Move him into the sun–
Gently its touch awoke him once,
At home, whispering of fields unsown.
Always it woke him, even in France,
Until this morning and this snow.
If anything might rouse him now
The kind old sun will know.
Think how it wakes the seeds,–
Woke, once, the clays of a cold star.
Are limbs, so dear-achieved, are sides,
Full-nerved– still warm,– too hard to stir?

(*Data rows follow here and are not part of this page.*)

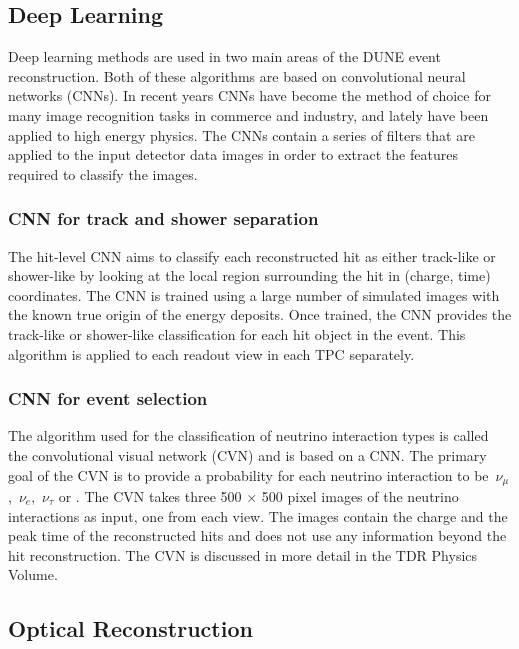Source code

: \subsection{Deep Learning}\label{sec:deeplearning}
Deep learning methods are used %
in two main areas of the DUNE event reconstruction. %
Both of these algorithms are based on convolutional neural networks (CNNs). 
In recent years CNNs have become the method of choice for many image recognition tasks in commerce and industry, and lately have been applied to high energy physics. The CNNs contain a series of filters that are applied to the input detector data images in order to extract the features required to classify the images.

\subsubsection{CNN for track and shower separation}
The hit-level CNN aims to classify each reconstructed hit as either track-like or shower-like by looking at the local region surrounding the hit in (charge, time) coordinates.  The CNN is trained using a large number of simulated images with the known true origin of the energy deposits. Once trained, the CNN provides the track-like or shower-like classification for each hit object in the event. This algorithm is applied to each readout view in each TPC separately. %

\subsubsection{CNN for event selection}
The algorithm used for the classification of neutrino interaction types is called the convolutional visual network (CVN)  and is  based on a CNN. The primary goal of the CVN is to provide a probability for each neutrino interaction to be $\,\nu_\mu$, $\,\nu_e$, $\,\nu_\tau$ or . The CVN takes three 500 $\times$ 500 pixel images of the neutrino interactions as input, one from each view. The images contain the charge and the peak time of the reconstructed hits and does not use any information beyond the hit reconstruction. The CVN is discussed in more detail in the TDR Physics Volume. 

\subsection{Optical Reconstruction}

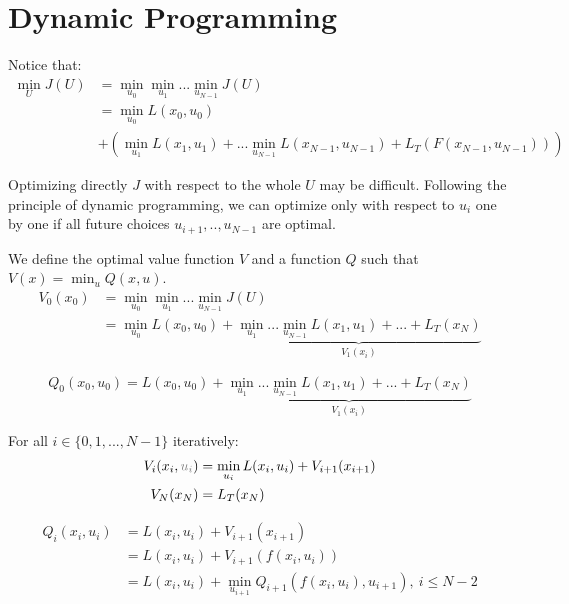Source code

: \documentclass{report}
\begin{document}
\section{Dynamic Programming}
Notice that:
\begin{equation}
\begin{split}
\min_{U} J(U) &= \min_{u_0} \min_{u_1} ... \min_{u_{N-1}} J(U) \\
					 &= \min_{u_0} L(x_0, u_0)  \\
					 &+ (\min_{u_1} L(x_1, u_1) +... \min_{u_{N-1}}L(x_{N-1}, u_{N-1}) + L_T(F(x_{N-1}, u_{N-1})))
\end{split}
\end{equation}

Optimizing directly $J$ with respect to the whole $U$ may be difficult. Following the principle of dynamic programming, we can optimize only with respect to $u_i$ one by one if all future choices $u_{i+1}, .., u_{N-1}$ are optimal. 

\medskip
We define the optimal value function $V$ and a function $Q$ such that $V(x) = \min_{u} Q(x, u)$.
\begin{equation}
\begin{split}
V_0(x_0) &= \min_{u_0} \min_{u_1} ... \min_{u_{N-1}} J(U) \\
			&= \min_{u_0} L(x_0, u_0)  + \underbrace{\min_{u_1} ... \min_{u_{N-1}} L(x_1, u_1)+... +L_T(x_N)}_{V_1(x_i)}
\end{split}
\end{equation}


\begin{equation}
Q_0(x_0, u_0) =L(x_0, u_0)  +\underbrace{\min_{u_1} ... \min_{u_{N-1}} L(x_1, u_1)+... +L_T(x_N)}_{V_1(x_i)}
\end{equation}


\medskip

For all  $i\in \{0, 1, ..., N-1\}$ iteratively:
\begin{equation}
\begin{split}
\label{vl}
V_i(x_i,\textcolor{gray}{u_i} ) &= \min_{u_i}L(x_i,u_i) + V_{i+1}(x_{i+1}) \\
		V_N(x_N) &= L_T(x_N)
\end{split}
\end{equation}

\begin{equation}
\begin{split}
Q_i(x_i,u_i) &= L(x_i,u_i) + V_{i+1}(x_{i+1}) \\
				&= L(x_i,u_i) + V_{i+1}(f(x_i,u_i)) \\
				&= L(x_i,u_i) + \min_{u_{i+1}} Q_{i+1}(f(x_i,u_i), u_{i+1}),\ i \le N-2
\end{split}
\end{equation}
\end{document}
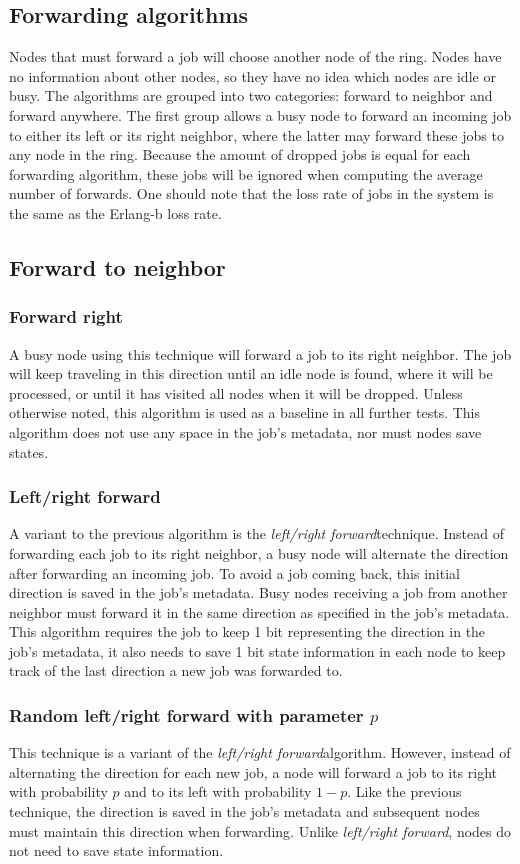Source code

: \documentclass[10pt,a4paper]{article}
\newcommand{\LRF}{\textit{left/right forward\xspace}}
\begin{document}
\subsection{Forwarding algorithms}
Nodes that must forward a job will choose another node of the ring. Nodes have no information about other nodes, so they have no idea which nodes are idle or busy. The algorithms are grouped into two categories: forward to neighbor and forward anywhere.
The first group allows a busy node to forward an incoming job to either its left or its right neighbor, where the latter may forward these jobs to any node in the ring. 
Because the amount of dropped jobs is equal for each forwarding algorithm, these jobs will be ignored when computing the average number of forwards. One should note that the loss rate of jobs in the system is the same as the Erlang-b loss rate.

\subsection{Forward to neighbor}
\subsubsection*{Forward right}
A busy node using this technique will forward a job to its right neighbor. The job will keep traveling in this direction until an idle node is found, where it will be processed, or until it has visited all nodes when it will be dropped. Unless otherwise noted, this algorithm is used as a baseline in all further tests. This algorithm does not use any space in the job's metadata, nor must nodes save states.

\subsubsection*{Left/right forward}
A variant to the previous algorithm is the \LRF technique. Instead of forwarding each job to its right neighbor, a busy node will alternate the direction after forwarding an incoming job. To avoid a job coming back, this initial direction is saved in the job's metadata. Busy nodes receiving a job from another neighbor must forward it in the same direction as specified in the job's metadata. This algorithm requires the job to keep 1 bit representing the direction in the job's metadata, it also needs to save 1 bit state information in each node to keep track of the last direction a new job was forwarded to.

\subsubsection*{Random left/right forward with parameter $p$}
This technique is a variant of the \LRF algorithm. However, instead of alternating the direction for each new job, a node will forward a job to its right with probability $p$ and to its left with probability $1-p$. Like the previous technique, the direction is saved in the job's metadata and subsequent nodes must maintain this direction when forwarding. Unlike \LRF, nodes do not need to save state information.
\end{document}
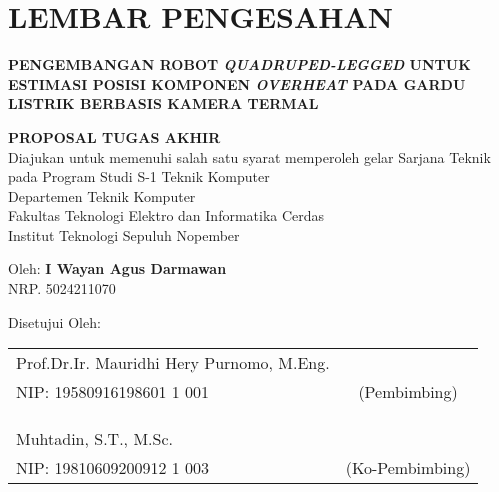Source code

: \chapter*{LEMBAR PENGESAHAN}

\thispagestyle{empty}

\begin{center}
  \textbf{PENGEMBANGAN ROBOT \emph{QUADRUPED-LEGGED} UNTUK ESTIMASI POSISI KOMPONEN \emph{OVERHEAT} PADA GARDU LISTRIK BERBASIS KAMERA TERMAL}
\end{center}

\begingroup
\small

\begin{center}
  \textbf{PROPOSAL TUGAS AKHIR} \\
  Diajukan untuk memenuhi salah satu syarat memperoleh gelar
  Sarjana Teknik pada
  Program Studi S-1 Teknik Komputer \\
  Departemen Teknik  Komputer \\
  Fakultas Teknologi Elektro dan Informatika Cerdas \\
  Institut Teknologi Sepuluh Nopember
\end{center}

\begin{center}
  Oleh: \textbf{I Wayan Agus Darmawan} \\
  NRP. 5024211070
\end{center}

\begin{center}
  Disetujui Oleh:
\end{center}

\vspace{10ex}

\begingroup
\setlength{\tabcolsep}{0pt}

\noindent
\begin{tabularx}{\textwidth}{X c}
  Prof.Dr.Ir. Mauridhi Hery Purnomo, M.Eng.  &   \\
  NIP: 19580916198601 1 001    & (Pembimbing)    \\
                                &                 \\
                                &                 \\
                                &                 \\
  Muhtadin, S.T., M.Sc.         &                 \\
  NIP: 19810609200912 1 003    & (Ko-Pembimbing)    \\
\end{tabularx}
\endgroup

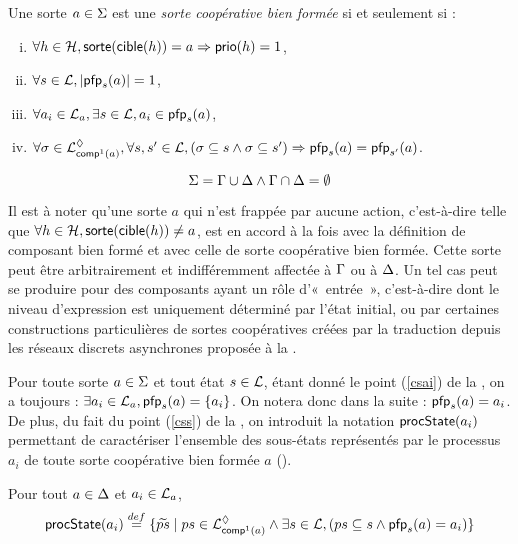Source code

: \begin{definition}
  Une sorte $a \in \PHs$ est une \emph{sorte coopérative bien formée} si et seulement si :
  \begin{enumerate}[(i)]
    \item $\forall h \in \PHh, \sort{\target{h}} = a \Rightarrow \prio(h) = 1$,
    \item \label{csai} $\forall s \in \PHl, \card{\pfp_s(a)} = 1$,
    \item \label{css} $\forall a_i \in \PHl_a, \exists s \in \PHl, a_i \in \pfp_s(a)$,
    \item $\forall \mysigma \in \PHsubl[\PHl]_{\compin(a)}, \forall s, s' \in \PHl,
        (\mysigma \subseteq s \wedge \mysigma \subseteq s') \Rightarrow \pfp_s(a) = \pfp_{s'}(a)$.
  \end{enumerate}
\end{definition}

\begin{condition}
  \[\PHs = \components \cup \cs \wedge \components \cap \cs = \emptyset\]
\end{condition}

Il est à noter qu'une sorte $a$ qui n'est frappée par aucune action,
c'est-à-dire telle que $\forall h \in \PHh, \sort{\target{h}} \neq a$,
est en accord à la fois avec la définition de composant bien formé
et avec celle de sorte coopérative bien formée.
Cette sorte peut être arbitrairement et indifféremment affectée à $\components$ ou à $\cs$.
Un tel cas peut se produire pour des composants ayant un rôle d'«~entrée~»,
c'est-à-dire dont le niveau d'expression est uniquement déterminé par l'état initial,
ou par certaines constructions particulières de sortes coopératives créées par la traduction
depuis les réseaux discrets asynchrones proposée à la .

Pour toute sorte $a \in \PHs$ et tout état $s \in \PHl$,
étant donné le point (\ref{csai}) de la , on a toujours :
$\exists a_i \in \PHl_a, \pfp_s(a) = \{ a_i \}$.
On notera donc dans la suite : $\pfp_s(a) = a_i$.
De plus, du fait du point (\ref{css}) de la , on introduit la notation
$\csState(a_i)$ permettant de caractériser l'ensemble des sous-états représentés par le
processus $a_i$ de toute sorte coopérative bien formée $a$ ().

\begin{definition}[$\csState : \PHproc \rightarrow \powerset(\PHproc)$]
\label{def:csState}
  Pour tout $a \in \cs$ et $a_i \in \PHl_a$, 
    \[\csState(a_i) \DEF \{ \toset{ps} \mid ps \in \PHsubl[\PHl]_{\compin(a)} \wedge
      \exists s \in \PHl, (ps \subseteq s \wedge \pfp_s(a) = a_i) \}\]
\end{definition}

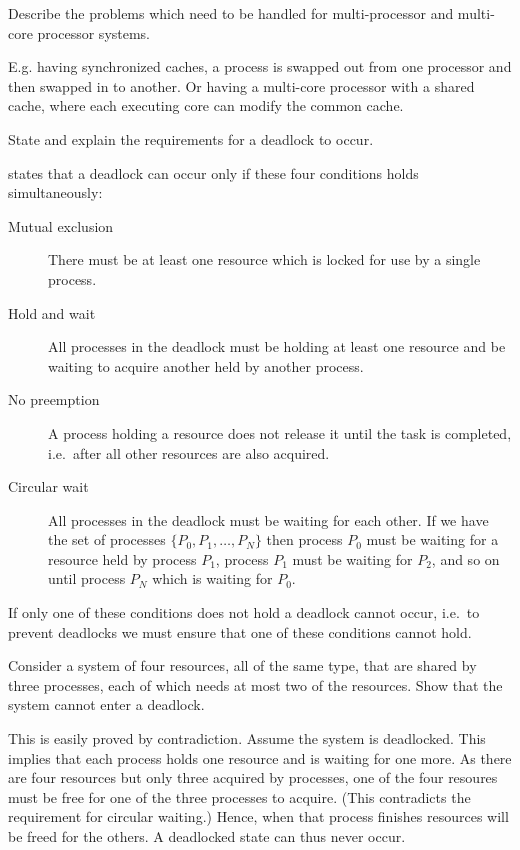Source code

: \documentclass[a4paper,nocourse]{miunasgn}
\begin{document}
\begin{questions}
	\question\label{q:multicore}
	Describe the problems which need to be handled for multi-processor and 
	multi-core processor systems.
	\begin{solution}
		E.g. having synchronized caches, a process is swapped out from one 
		processor and then swapped in to another.
		Or having a multi-core processor with a shared cache, where each executing 
		core can modify the common cache.
	\end{solution}


	\question\label{q:deadlock}
	State and explain the requirements for a deadlock to occur.
	\begin{solution}
		\citet[pp. 285--287]{Silberschatz2009osc} states that a deadlock can occur 
		only if these four conditions holds simultaneously:
		\begin{description}
			\item[Mutual exclusion] There must be at least one resource which is 
				locked for use by a single process.
			\item[Hold and wait] All processes in the deadlock must be holding at 
				least one resource and be waiting to acquire another held by another 
				process.
			\item[No preemption] A process holding a resource does not release it 
				until the task is completed, i.e.\ after all other resources are also 
				acquired.
			\item[Circular wait] All processes in the deadlock must be waiting for 
				each other.
				If we have the set of processes \(\{P_0, P_1, \ldots, P_N\}\) then
				process \(P_0\) must be waiting for a resource held by process \(P_1\), 
				process \(P_1\) must be waiting for \(P_2\), and so on until process 
				\(P_N\) which is waiting for \(P_0\).
		\end{description}
		If only one of these conditions does not hold a deadlock cannot occur, i.e.\  
		to prevent deadlocks we must ensure that one of these conditions cannot 
		hold.
	\end{solution}

	\question\label{q:deadlockfree}
	Consider a system of four resources, all of the same type, that are shared by 
	three processes, each of which needs at most two of the resources.
	Show that the system cannot enter a deadlock.
	\begin{solution}
		This is easily proved by contradiction.
		Assume the system is deadlocked.
		This implies that each process holds one resource and is waiting for one 
		more.
		As there are four resources but only three acquired by processes, one of 
		the four resoures must be free for one of the three processes to acquire.
		(This contradicts the requirement for circular waiting.)
		Hence, when that process finishes resources will be freed for the others.
		A deadlocked state can thus never occur.
	\end{solution}


\end{questions}
\end{document}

Was it for this the clay grew tall?
— O what made fatuous sunbeams toil
To break earth’s sleep at all?
I love the crisp last line- “What made fatuous sunbeams toil/To break earth’s sleep at all?” If the sun had taken so much effort to bring to life the seeds in his home and wake the earth and now the young soldier again and again, why does he not wake him now from his sleep? The questions are asked with the full knowledge of their futility. Because the sunbeams are “fatuous”,silly and dense enough to work without purpose. Nature makes its beautiful works and when they are destroyed, hardly cares to restore them to their life.
The futility of human existence is brought home beautifully in the way the sun has dealt with the soldier at different points of time. Its touch awoke him once, at home It always woke him , even in France. Until this morning and this snow. The limbs of the soldier are so dear-achieved. Why has nature now abandoned this exquisite piece of its work?